Victor Wood

He was a fighter, a crusader to whom Filipino singers today owe a debt of gratitude.

More than a string of hit songs, Victor Wood will be remembered for a crusade he fought with fellow singer Julius Obregon in the mid- 70s at the peak of his career.

Together, the two singers exposed and questioned an industry practice known as payola whereby radio announcers resorted to play-for-pay as they made their playlist.

In a Face book post, Julius reminisced how he and Victor fought for the rights of Filipino recording artists at the expense of their careers in the 70s.

He said: Without our “crusade,” there is literally no OPM music, KBP, and PARI today.

The expose created a dent in Victor’s career, although by then, he had scored a number of hit songs, among them, Eternally, Mr.

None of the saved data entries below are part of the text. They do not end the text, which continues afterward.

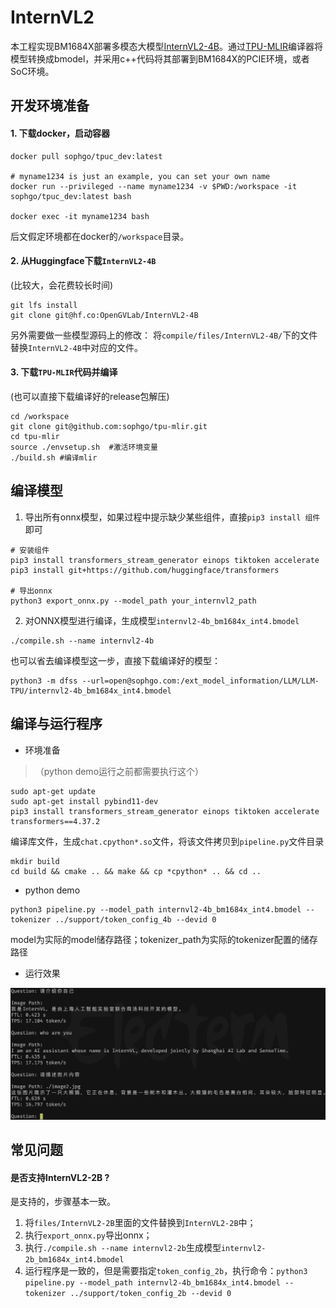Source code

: # InternVL2

本工程实现BM1684X部署多模态大模型[InternVL2-4B](https://huggingface.co/OpenGVLab/InternVL2-4B)。通过[TPU-MLIR](https://github.com/sophgo/tpu-mlir)编译器将模型转换成bmodel，并采用c++代码将其部署到BM1684X的PCIE环境，或者SoC环境。

## 开发环境准备

#### 1. 下载docker，启动容器

``` shell
docker pull sophgo/tpuc_dev:latest

# myname1234 is just an example, you can set your own name
docker run --privileged --name myname1234 -v $PWD:/workspace -it sophgo/tpuc_dev:latest bash

docker exec -it myname1234 bash
```
后文假定环境都在docker的`/workspace`目录。

#### 2. 从Huggingface下载`InternVL2-4B`

(比较大，会花费较长时间)

``` shell
git lfs install
git clone git@hf.co:OpenGVLab/InternVL2-4B
```

另外需要做一些模型源码上的修改：
将`compile/files/InternVL2-4B/`下的文件替换`InternVL2-4B`中对应的文件。

#### 3. 下载`TPU-MLIR`代码并编译

(也可以直接下载编译好的release包解压)

``` shell
cd /workspace
git clone git@github.com:sophgo/tpu-mlir.git
cd tpu-mlir
source ./envsetup.sh  #激活环境变量
./build.sh #编译mlir
```

## 编译模型

1. 导出所有onnx模型，如果过程中提示缺少某些组件，直接`pip3 install 组件`即可

``` shell
# 安装组件
pip3 install transformers_stream_generator einops tiktoken accelerate
pip3 install git+https://github.com/huggingface/transformers

# 导出onnx
python3 export_onnx.py --model_path your_internvl2_path
```

2. 对ONNX模型进行编译，生成模型`internvl2-4b_bm1684x_int4.bmodel`

``` shell
./compile.sh --name internvl2-4b
```

也可以省去编译模型这一步，直接下载编译好的模型：
``` shell
python3 -m dfss --url=open@sophgo.com:/ext_model_information/LLM/LLM-TPU/internvl2-4b_bm1684x_int4.bmodel
```

## 编译与运行程序

* 环境准备
> （python demo运行之前都需要执行这个）
```
sudo apt-get update
sudo apt-get install pybind11-dev
pip3 install transformers_stream_generator einops tiktoken accelerate transformers==4.37.2
```

编译库文件，生成`chat.cpython*.so`文件，将该文件拷贝到`pipeline.py`文件目录
```
mkdir build
cd build && cmake .. && make && cp *cpython* .. && cd ..
```

* python demo

```
python3 pipeline.py --model_path internvl2-4b_bm1684x_int4.bmodel --tokenizer ../support/token_config_4b --devid 0
```
model为实际的model储存路径；tokenizer_path为实际的tokenizer配置的储存路径

* 运行效果

![](../../assets/internvl2-4b.png)

## 常见问题

#### 是否支持InternVL2-2B ?

是支持的，步骤基本一致。
1. 将`files/InternVL2-2B`里面的文件替换到`InternVL2-2B`中；
2. 执行`export_onnx.py`导出onnx；
3. 执行`./compile.sh --name internvl2-2b`生成模型`internvl2-2b_bm1684x_int4.bmodel`
4. 运行程序是一致的，但是需要指定`token_config_2b`，执行命令：`python3 pipeline.py --model_path internvl2-4b_bm1684x_int4.bmodel --tokenizer ../support/token_config_2b --devid 0`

Lonely, Carmelita, etc.

Some of his vernacular hits were Kay Lupit Mo, Pag-ibig, Bintana ng Puso, Inday ng Buhay Ko.


It’s interesting how Victor Wood happened to be a part of what was to become a major industry scandal that impacted later on the growth of Original Pilipino Music.

Norma Japitana, veteran entertainment writer and publicist, wrote in her book, The Superstars of Pop, that fast events affected Victor after his participation in the payola expose.

She calls it The Fall.

Norma recalls that at that time, Victor was the king of them all.

He was the big wheel in Vicor, where Norma was publicity director, when he decided to transfer to Zodiac Music, which offered more money.

While with Zodiac, Victor was asked by his old friend, Oskar Salazar, to join the campaign against payola in radio. The big star that he was, Victor ended up at the forefront of the advocacy.

Norma wrote: ‘’The move was quite ironical to insiders, who felt that Victor himself, his popularity and the success of his records, were actually pushed by skillful manipulation through payola. The fact that Victor was now with a small recording company with no ‘’airlane property’’ got people to suspect his motives, which were good but unrealistic.’’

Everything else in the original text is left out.